Incretin-based anti-diabetic therapies: a pharmacovigilance perspective
Incretin-based therapies have advanced treatment of type 2 diabetes but have been linked to pancreatitis and pancreatic cancer in some patients. Conflicting evidences for and against this suspicious link has generated controversy among the medical community around the globe.
Glucagon-like peptide-1 (GLP-1) receptor agonists as incretin mimetics and dipeptidyl peptidase-4 (DPP-4) inhibitors as incretin enhancers are the two classes of incretin-based treatments available for type 2 diabetes mellitus. While these classes of drugs have proven their efficacy and tolerability in the majority of the populations who consumed the drug, the suspicion of pancreatitis and pancreatic cancer thought to be associated with the use of these drugs has resulted in concerns about the safety of these drugs.

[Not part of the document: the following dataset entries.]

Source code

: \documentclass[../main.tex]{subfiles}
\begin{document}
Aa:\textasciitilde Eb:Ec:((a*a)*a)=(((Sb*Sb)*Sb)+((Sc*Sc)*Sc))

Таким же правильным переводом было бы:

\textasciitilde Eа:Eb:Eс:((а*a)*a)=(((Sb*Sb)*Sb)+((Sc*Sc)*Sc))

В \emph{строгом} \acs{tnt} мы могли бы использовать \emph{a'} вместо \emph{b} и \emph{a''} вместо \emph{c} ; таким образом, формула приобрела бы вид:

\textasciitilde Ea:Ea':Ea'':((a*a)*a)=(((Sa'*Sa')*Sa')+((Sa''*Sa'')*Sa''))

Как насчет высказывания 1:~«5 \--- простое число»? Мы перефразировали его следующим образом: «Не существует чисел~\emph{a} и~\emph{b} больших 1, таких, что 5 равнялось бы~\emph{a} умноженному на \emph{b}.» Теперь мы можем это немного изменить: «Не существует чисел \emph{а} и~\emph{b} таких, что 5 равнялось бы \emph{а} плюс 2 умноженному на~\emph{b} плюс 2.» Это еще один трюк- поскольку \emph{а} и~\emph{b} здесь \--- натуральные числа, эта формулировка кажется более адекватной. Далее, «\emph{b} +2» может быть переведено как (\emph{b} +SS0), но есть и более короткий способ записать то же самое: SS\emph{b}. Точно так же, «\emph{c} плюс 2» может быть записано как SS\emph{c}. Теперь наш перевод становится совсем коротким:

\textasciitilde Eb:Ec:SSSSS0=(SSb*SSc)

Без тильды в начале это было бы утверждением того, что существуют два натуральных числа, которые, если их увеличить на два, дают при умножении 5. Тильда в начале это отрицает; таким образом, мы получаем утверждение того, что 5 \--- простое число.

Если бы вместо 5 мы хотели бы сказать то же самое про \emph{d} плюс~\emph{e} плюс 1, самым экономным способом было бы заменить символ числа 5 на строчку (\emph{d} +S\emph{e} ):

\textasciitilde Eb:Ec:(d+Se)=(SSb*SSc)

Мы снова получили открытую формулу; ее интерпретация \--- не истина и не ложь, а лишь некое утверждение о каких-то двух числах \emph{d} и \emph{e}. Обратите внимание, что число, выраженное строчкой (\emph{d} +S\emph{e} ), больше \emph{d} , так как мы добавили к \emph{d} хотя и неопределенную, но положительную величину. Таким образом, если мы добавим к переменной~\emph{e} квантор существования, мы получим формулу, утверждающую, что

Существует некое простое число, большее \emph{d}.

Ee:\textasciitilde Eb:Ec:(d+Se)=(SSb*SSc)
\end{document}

Approximately 347 million people in the world are currently diagnosed with type 2 diabetes, and there is an ever-growing range of treatments for these patients. The recent shift towards wider clinical use of the newer classes of drugs, collectively referred to as incretin-based therapies, warrants a strong and ongoing pharmacovigilance activity to evaluate their benefit-risk ratio and establish the complete safety profile of these drugs, over time.

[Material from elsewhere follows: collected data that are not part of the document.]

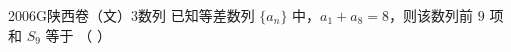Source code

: 
\begin{problem}{2006}{G}{陕西卷（文）}{3}{数列}
已知等差数列 $ \{a_n\} $ 中，$ a_1 + a_8 = 8 $，则该数列前 $ 9 $ 项和 $ S_9 $ 等于 （ ）
\begin{choices}
\end{choices}
\end{problem}

\begin{answer}

\end{answer}

\begin{solutions}

\end{solutions}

Dipeptidyl peptidase-4 (DPP-4) inhibitors are a class of oral antidiabetic drugs that work by inhibiting the action of DPP-4, an enzyme (exopeptidase) which inactivates the hormone incretin. Currently, four DPP-4 inhibitors: Sitagliptin, Saxagliptin, Linagliptin and Alogliptin are approved by the US Food and Drug Administration (FDA), whereas in the European Union (EU), an additional DPP-4 inhibitor, Vildagliptin, is also available. All of these drugs except Alogliptin are also available in India and other developing countries.

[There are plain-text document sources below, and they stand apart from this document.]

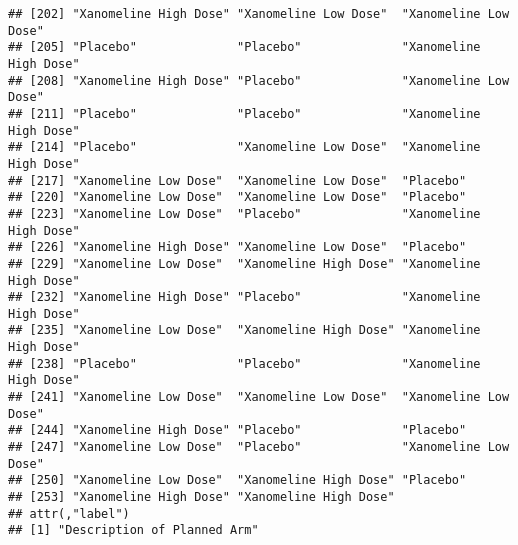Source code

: \documentclass[]{book}
\newenvironment{Shaded}{\begin{snugshade}}{\end{snugshade}}
\newcommand{\CommentTok}[1]{\textcolor[rgb]{0.56,0.35,0.01}{\textit{#1}}}
\newcommand{\NormalTok}[1]{#1}
\newcommand{\OperatorTok}[1]{\textcolor[rgb]{0.81,0.36,0.00}{\textbf{#1}}}
\begin{document}
\begin{verbatim}
## [202] "Xanomeline High Dose" "Xanomeline Low Dose"  "Xanomeline Low Dose" 
## [205] "Placebo"              "Placebo"              "Xanomeline High Dose"
## [208] "Xanomeline High Dose" "Placebo"              "Xanomeline Low Dose" 
## [211] "Placebo"              "Placebo"              "Xanomeline High Dose"
## [214] "Placebo"              "Xanomeline Low Dose"  "Xanomeline High Dose"
## [217] "Xanomeline Low Dose"  "Xanomeline Low Dose"  "Placebo"             
## [220] "Xanomeline Low Dose"  "Xanomeline Low Dose"  "Placebo"             
## [223] "Xanomeline Low Dose"  "Placebo"              "Xanomeline High Dose"
## [226] "Xanomeline High Dose" "Xanomeline Low Dose"  "Placebo"             
## [229] "Xanomeline Low Dose"  "Xanomeline High Dose" "Xanomeline High Dose"
## [232] "Xanomeline High Dose" "Placebo"              "Xanomeline High Dose"
## [235] "Xanomeline Low Dose"  "Xanomeline High Dose" "Xanomeline High Dose"
## [238] "Placebo"              "Placebo"              "Xanomeline High Dose"
## [241] "Xanomeline Low Dose"  "Xanomeline Low Dose"  "Xanomeline Low Dose" 
## [244] "Xanomeline High Dose" "Placebo"              "Placebo"             
## [247] "Xanomeline Low Dose"  "Placebo"              "Xanomeline Low Dose" 
## [250] "Xanomeline Low Dose"  "Xanomeline High Dose" "Placebo"             
## [253] "Xanomeline High Dose" "Xanomeline High Dose"
## attr(,"label")
## [1] "Description of Planned Arm"
\end{verbatim}

\begin{Shaded}
\end{Shaded}
\end{document}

Glucagon like peptide (GLP-1) receptor agonists are peptide-based therapies that mimic the action of GLP-1 and increase the incretin effect, thereby stimulating the release of insulin. At present, there are three GLP-1 agonists (Exenatide, Liraglutide, Exenatide extended-release) approved by the FDA and the fourth drug (Lixisenatide) is approved only in Europe. Exenatide and Liraglutide are also available for use in India and other developing countries.
Clinical use of incretin-based glucose-lowering medications
The benefits of incretin-based therapies ranging from their core clinical effectiveness (lowering of blood glucose especially control of postprandial plasma glucose [PPG], prevention of weight gain and complications of diabetes) and additional beneficial effects or the extra glycemic effects in type 2 diabetic patients (improvements in cardiovascular risk profile such as weight loss and reduction in blood pressure) makes them a more convincing therapeutic option compared to other diabetes treatments, especially insulin. Furthermore, both of these drug classes seem to be associated with better tolerability, compliance to therapy and improved patient-reported outcomes.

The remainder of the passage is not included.